As the last and crowning act of insult and outrage upon the people of the South, the citizens of the Northern States, by overwhelming majorities, on the 6th day of November last, elected Abraham Lincoln and Hannibal Hamlin, President and Vice President of the United States. Whilst it may be admitted that the mere election of any man to the Presidency, is not, per se, a sufficient cause for a dissolution of the Union; yet, when the issues upon, and circumstances under which he was elected, are properly appreciated and understood, the question arises whether a due regard to the interest, honor, and safety of their citizens, in view of this and all the other antecedent wrongs and outrages, do not render it the imperative duty of the Southern States to resume the powers they have delegated to the Federal Government, and interpose their sovereignty for the protection of their citizens.

What, then are the circumstances under which, and the issues upon which he was elected? His own declarations, and the current history of the times, but too plainly indicate he was elected by a Northern sectional vote, against the most solemn warnings and protestations of the whole South. He stands forth as the representative of the fanaticism of the North, which, for the last quarter of a century, has been making war upon the South, her property, her civilization, her institutions, and her interests; as the representative of that party which overrides all Constitutional barriers, ignores the obligations of official oaths, and acknowledges allegiance to a higher law than the Constitution, striking down the sovereignty and equality of the States, and resting its claims to popular favor upon the one dogma, the Equality of the Races, white and black."
-- Letter of S.F. Hale, Commissioner of Alabama to the State of Kentucky, to Gov. Magoffin of Kentucky

In the momentous step which our State has taken of dissolving its connection with the government of which we so long formed a part, it is but just that we should declare the prominent reasons which have induced our course.

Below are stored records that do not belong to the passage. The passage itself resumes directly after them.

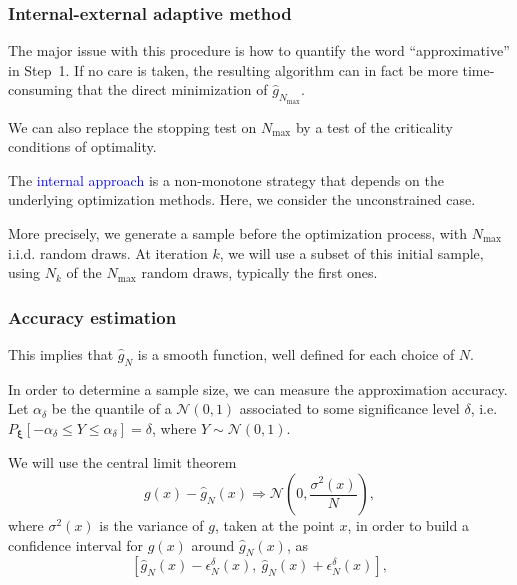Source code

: \documentclass{beamer}
\def\bxi{\boldsymbol\xi}
\def\cN{\mathcal{N}}
\begin{document}
\begin{frame}
\frametitle{Internal-external adaptive method}

The major issue with this procedure is how to quantify the word ``approximative'' in Step~1.
If no care is taken, the resulting algorithm can in fact be more time-consuming that the direct minimization of $\hat{g}_{N_{\max}}$.

\mbox{}

We can also replace the stopping test on $N_{\max}$ by a test of the criticality conditions of optimality.

\mbox{}

The \textcolor{blue}{internal approach} is a non-monotone strategy that depends on the underlying optimization methods.
Here, we consider the unconstrained case.

\mbox{}

More precisely, we generate a sample before the optimization process, with $N_{\max}$ i.i.d. random draws.
At iteration $k$, we will use a subset of this initial sample, using $N_k$ of the $N_{\max}$ random draws, typically the first ones.

\end{frame}

\begin{frame}
\frametitle{Accuracy estimation}

This implies that $\hat{g}_N$ is a smooth function, well defined for each choice of $N$.


In order to determine a sample size, we can measure the approximation accuracy.
Let $\alpha_{\delta}$ be the quantile of a $\cN(0,1)$ associated to some significance level $\delta$, i.e. $P_{\bxi} [ -\alpha_{\delta} \leq Y \leq \alpha_{\delta} ] = \delta$, where $Y \sim \cN(0,1)$.

\mbox{}

We will use the central limit theorem
\[
g(x) - \hat{g}_N(x) \Rightarrow \cN \left( 0, \frac{\sigma^2(x)}{N} \right),
\]
where $\sigma^2(x)$ is the variance of $g$, taken at the point $x$, in order to build a confidence interval for $g(x)$ around $\hat{g}_N(x)$, as
\[
[\hat{g}_N(x) - \epsilon^{\delta}_N(x),\ \hat{g}_N(x) + \epsilon^{\delta}_N(x)],
\]

\end{frame}
\end{document}
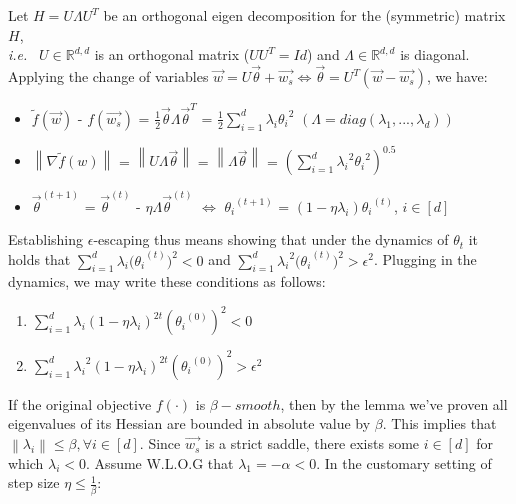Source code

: \documentclass[12pt]{article}
\newcommand{\norm}[1]{\left\| #1 \right\|}
\newcommand{\ie}{{\it i.e. }}
\begin{document}
    Let $H = U \Lambda U^T$ be an orthogonal eigen decomposition for the (symmetric) matrix $H$,
    \\\ie\ $U\in\mathbb{R}^{d,d}$ is an orthogonal matrix ($UU^T=Id$) and $\Lambda\in\mathbb{R}^{d,d}$ is diagonal. Applying the change of variables $\overrightarrow{w} = U\overrightarrow{\theta} +\overrightarrow{w_s} \Longleftrightarrow \overrightarrow{\theta} = U^T(\overrightarrow{w} - \overrightarrow{w_s})$, we have:
	\begin{itemize}
      \item $\tilde{f}(\overrightarrow{w})$ - ${f}(\overrightarrow{w_s})$ = $\frac{1}{2}{\overrightarrow{\theta}}\Lambda{\overrightarrow{\theta}}^T$ = $\frac{1}{2}\sum_{i=1}^{d} \lambda_i{\theta_i}^{2}$  $(\Lambda=diag(\lambda_1, ..., \lambda_d))$
      \item $\left\lVert \nabla\tilde{f}(w) \right\lVert$ = $\left\lVert U\Lambda{\overrightarrow{\theta}} \right\lVert$ = $\left\lVert \Lambda{\overrightarrow{\theta}} \right\lVert$ = $({\sum_{i=1}^{d} {\lambda_i}^{2}{\theta_i}^{2}})^{0.5}$
      \item ${\overrightarrow{\theta}}^{(t+1)}$ = ${\overrightarrow{\theta}}^{(t)}$ - $\eta\Lambda{\overrightarrow{\theta}}^{(t)}$ $\Longleftrightarrow$ ${\theta_i}^{(t+1)}$ = $(1-\eta\lambda_i){\theta_i}^{(t)}$, $i \in[d]$
    \end{itemize}
    Establishing ${\epsilon}$-escaping thus means showing that under the dynamics of ${\theta_t}$ it holds that ${\sum_{i=1}^{d} {\lambda_i}{(\theta_i}^{(t)})^{2}} < 0 $ and ${\sum_{i=1}^{d} {\lambda_i}^{2}{(\theta_i}^{(t)})^{2}} > {\epsilon^{2}} $. Plugging in the dynamics, we may write these conditions as follows:
    
    \begin{enumerate}
      \item ${\sum_{i=1}^{d} {\lambda_i}{(1 - \eta\lambda_i)}^{2t}}{({\theta_i}^{(0)})}^{2} < 0 $
      \item ${\sum_{i=1}^{d} {{\lambda_i}^{2}}{(1 - \eta\lambda_i)}^{2t}}{({\theta_i}^{(0)})}^{2} > {{\epsilon}^{2}} $
    \end{enumerate}
    If the original objective $f(\cdot)$ is $\beta-smooth$, then by the lemma we've proven all eigenvalues of its Hessian are bounded in absolute value by $\beta$. This implies that $\norm {\lambda_i} \leq \beta , \forall {i \in [d]}$.
    Since $\overrightarrow{w_s}$ is a strict saddle, there exists some ${i \in [d]}$ for which ${\lambda_i} < 0 $. Assume W.L.O.G that ${\lambda_1} = -\alpha < 0 $. In the customary setting of step size $\eta \leq \frac{1}{\beta}$:
    
\end{document}

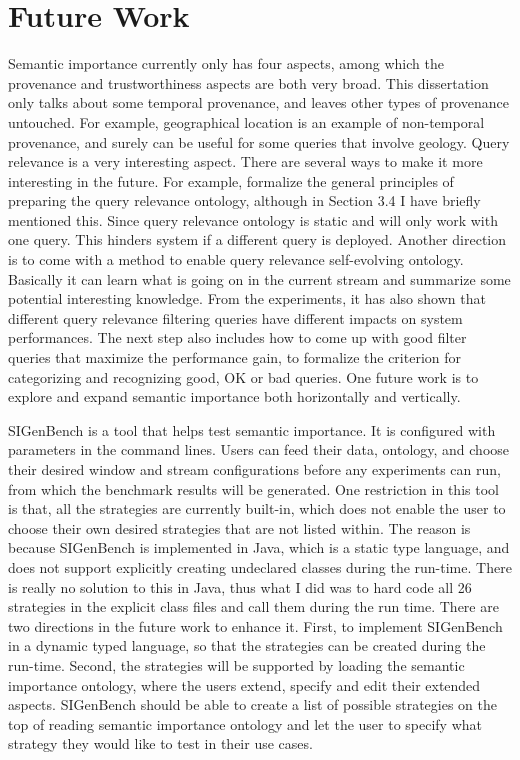 \section{Future Work}
Semantic importance currently only has four aspects, among which the provenance and trustworthiness aspects are both very broad. 
This dissertation only talks about some temporal provenance, and leaves other types of provenance untouched. 
For example, geographical location is an example of non-temporal provenance, and surely can be useful for some queries that involve geology.
Query relevance is a very interesting aspect. 
There are several ways to make it more interesting in the future.
For example, formalize the general principles of preparing the query relevance ontology, although in Section 3.4 I have briefly mentioned this. 
Since query relevance ontology is static and will only work with one query. 
This hinders system if a different query is deployed. 
Another direction is to come with a method to enable query relevance self-evolving ontology.
Basically it can learn what is going on in the current stream and summarize some potential interesting knowledge. 
From the experiments, it has also shown that different query relevance filtering queries have different impacts on system performances. 
The next step also includes how to come up with good filter queries that maximize the performance gain, to formalize the criterion for categorizing and recognizing good, OK or bad queries.
One future work is to explore and expand semantic importance both horizontally and vertically.

SIGenBench is a tool that helps test semantic importance.
It is configured with parameters in the command lines. 
Users can feed their data, ontology, and choose their desired window and stream configurations before any experiments can run, from which the benchmark results will be generated.
One restriction in this tool is that, all the strategies are currently built-in, which does not enable the user to choose their own desired strategies that are not listed within. 
The reason is because SIGenBench is implemented in Java, which is a static type language, and does not support explicitly creating undeclared classes during the run-time. 
There is really no solution to this in Java, thus what I did was to hard code all 26 strategies in the explicit class files and call them during the run time.
There are two directions in the future work to enhance it.
First, to implement SIGenBench in a dynamic typed language, so that the strategies can be created during the run-time.
Second, the strategies will be supported by loading the semantic importance ontology, where the users extend, specify and edit their extended aspects.
SIGenBench should be able to create a list of possible strategies on the top of reading semantic importance ontology and let the user to specify what strategy they would like to test in their use cases. 

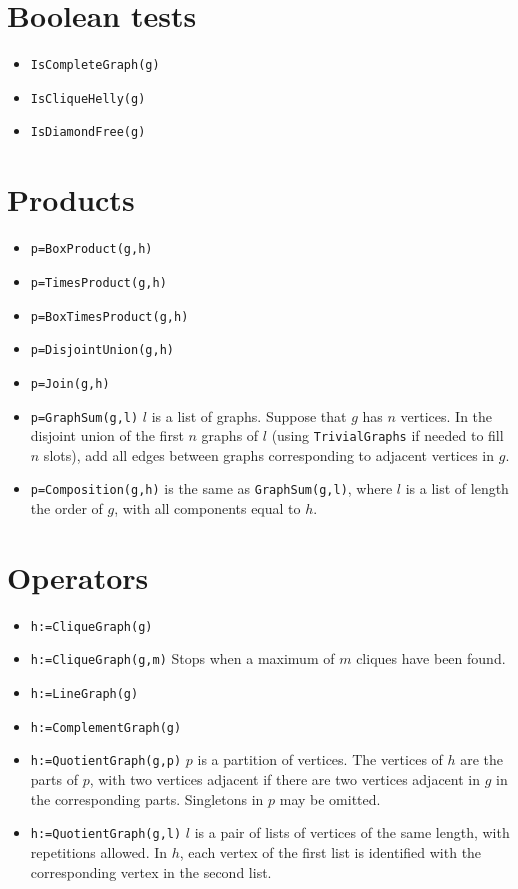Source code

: \documentclass[11pt]{article}
\begin{document}
\begin{multicols}{3}
\section{Boolean tests}
\label{sec:orgheadline7}
\begin{itemize}
\item \texttt{IsCompleteGraph(g)}
\item \texttt{IsCliqueHelly(g)}
\item \texttt{IsDiamondFree(g)}
\end{itemize}
\section{Products}
\label{sec:orgheadline8}
\begin{itemize}
\item \texttt{p=BoxProduct(g,h)}
\item \texttt{p=TimesProduct(g,h)}
\item \texttt{p=BoxTimesProduct(g,h)}
\item \texttt{p=DisjointUnion(g,h)}
\item \texttt{p=Join(g,h)}
\item \texttt{p=GraphSum(g,l)} \(l\) is a list of graphs. Suppose that \(g\) has
\(n\) vertices. In the disjoint union of the first \(n\) graphs of
\(l\) (using \texttt{TrivialGraphs} if needed to fill \(n\) slots), add all
edges between graphs corresponding to adjacent vertices in \(g\).
\item \texttt{p=Composition(g,h)} is the same as \texttt{GraphSum(g,l)}, where \(l\) is
a list of length the order of \(g\), with all components equal to
\(h\).
\end{itemize}

\section{Operators}
\label{sec:orgheadline9}

\begin{itemize}
\item \texttt{h:=CliqueGraph(g)}
\item \texttt{h:=CliqueGraph(g,m)} Stops when a maximum of
\(m\) cliques have been found.
\item \texttt{h:=LineGraph(g)}
\item \texttt{h:=ComplementGraph(g)}
\item \texttt{h:=QuotientGraph(g,p)} \(p\) is a partition of vertices. The
vertices of \(h\) are the parts of \(p\), with two vertices adjacent
if there are two vertices adjacent in \(g\) in the corresponding
parts. Singletons in \(p\) may be omitted.
\item \texttt{h:=QuotientGraph(g,l)} \(l\) is a pair of lists of vertices of the
same length, with repetitions allowed. In \(h\), each vertex of the
first list is identified with the corresponding vertex in the second
list.
\end{itemize}


\end{multicols}
\end{document}
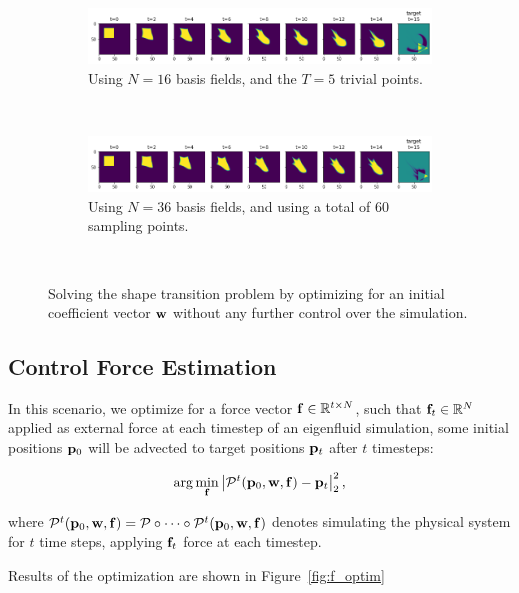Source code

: \begin{figure}
\begin{subfigure}{\textwidth}
    \centering
    \includegraphics[width=\textwidth]{figures/points-velocity-only/T5/trajectory_horizontal.png}
    \caption{Using $N=16$ basis fields, and the $T=5$ trivial points.}
    \label{fig:points-vel-only-small}
  \end{subfigure}\\
  \begin{subfigure}{\textwidth}
    \centering
    \includegraphics[width=\textwidth]{figures/points-velocity-only/O30_U30_T0/trajectory_horizontal.png}
    \caption{Using $N=36$ basis fields, and using a total of $60$ sampling
    points.}
    \label{fig:points-vel-only-big}
  \end{subfigure}\\
  \caption{Solving the shape transition problem by optimizing for an initial
  coefficient vector $\vb{w}$ without any further control over the simulation.}
  \label{fig:points-vel-only}
\end{figure}

\subsection{Control Force Estimation}\label{section:cfe}
In this scenario, we optimize for a force vector $\vb{f} \in \mathbb{R}^{t\times
N}$, such that $\vb{f}_t \in \mathbb{R}^N$ applied as external force at each
timestep of an eigenfluid simulation, some initial positions $\vb{p}_0$ will be
advected to target positions $\vb{p}_t$ after $t$ timesteps:

$$\arg\min_{\vb{f}} \left| \mathcal{P}^{t}(\vb{p}_0, \vb{w}, \vb{f})
  - \vb{p}_t\right|_2^2,$$

where $\mathcal{P}^{t}(\vb{p}_0, \vb{w}, \vb{f}) = \mathcal{P} \circ \dots
\circ \mathcal{P}^{t}(\vb{p}_0, \vb{w}, \vb{f})$ denotes simulating the
physical system for $t$ time steps, applying $\vb{f}_t$ force at each
timestep.

Results of the optimization are shown in Figure~\ref{fig:f_optim}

Our position is thoroughly identified with the institution of slavery, the greatest material interest of the world.
--Mississppi Declaration of the Causes of Secession

SIR: In obedience to your instructions I repaired to the seat of government of the State of Louisiana to confer with the Governor of that State and with the legislative department on the grave and important state of our political relations with the Federal Government, and the duty of the slave-holding States in the matter of their rights and honor, so menacingly involved in matters connected with the institution of African slavery. --Report from John Winston, Alabama's Secession Commissioner to Louisiana

This was the ground taken, gentlemen, not only by Mississippi, but by other slaveholding States, in view of the then threatened purpose, of a party founded upon the idea of unrelenting and eternal hostility to the institution of slavery, to take possession of the power of the Government and use it to our destruction. It cannot, therefore, be pretended that the Northern people did not have ample warning of the disastrous and fatal consequences that would follow the success of that party in the election, and impartial history will emblazon it to future generations, that it was their folly, their recklessness and their ambition, not ours, which shattered into pieces this great confederated Government, and destroyed this great temple of constitutional liberty which their ancestors and ours erected, in the hope that their descendants might together worship beneath its roof as long as time should last. -- Speech of Fulton Anderson to the Virginia Convention

Texas abandoned her separate national existence and consented to become one of the Confederated Union to promote her welfare, insure domestic tranquility and secure more substantially the blessings of peace and liberty to her people. She was received into the confederacy with her own constitution, under the guarantee of the federal constitution and the compact of annexation, that she should enjoy these blessings. She was received as a commonwealth holding, maintaining and protecting the institution known as negro slavery-- the servitude of the African to the white race within her limits-- a relation that had existed from the first settlement of her wilderness by the white race, and which her people intended should exist in all future time. -- Texas Declaration of the causes of secession

What was the reason that induced Georgia to take the step of secession? This reason may be summed up in one single proposition. It was a conviction, a deep conviction on the part of Georgia, that a separation from the North-was the only thing that could prevent the abolition of her slavery. -- Speech of Henry Benning to the Virginia Convention

Gentlemen, I see before me men who have observed all the records of human life, and many, perhaps, who have been chief actors in many of its gravest scenes, and I ask such men if in all their lore of human society they can offer an example like this? South Carolina has 300,000 whites, and 400,000 slaves. These 300,000 whites depend for their whole system of civilization on these 400,000 slaves. Twenty millions of people, with one of the strongest Governments on the face of the earth, decree the extermination of these 400,000 slaves, and then ask, is honor, is interest, is liberty, is right, is justice, is life, worth the struggle?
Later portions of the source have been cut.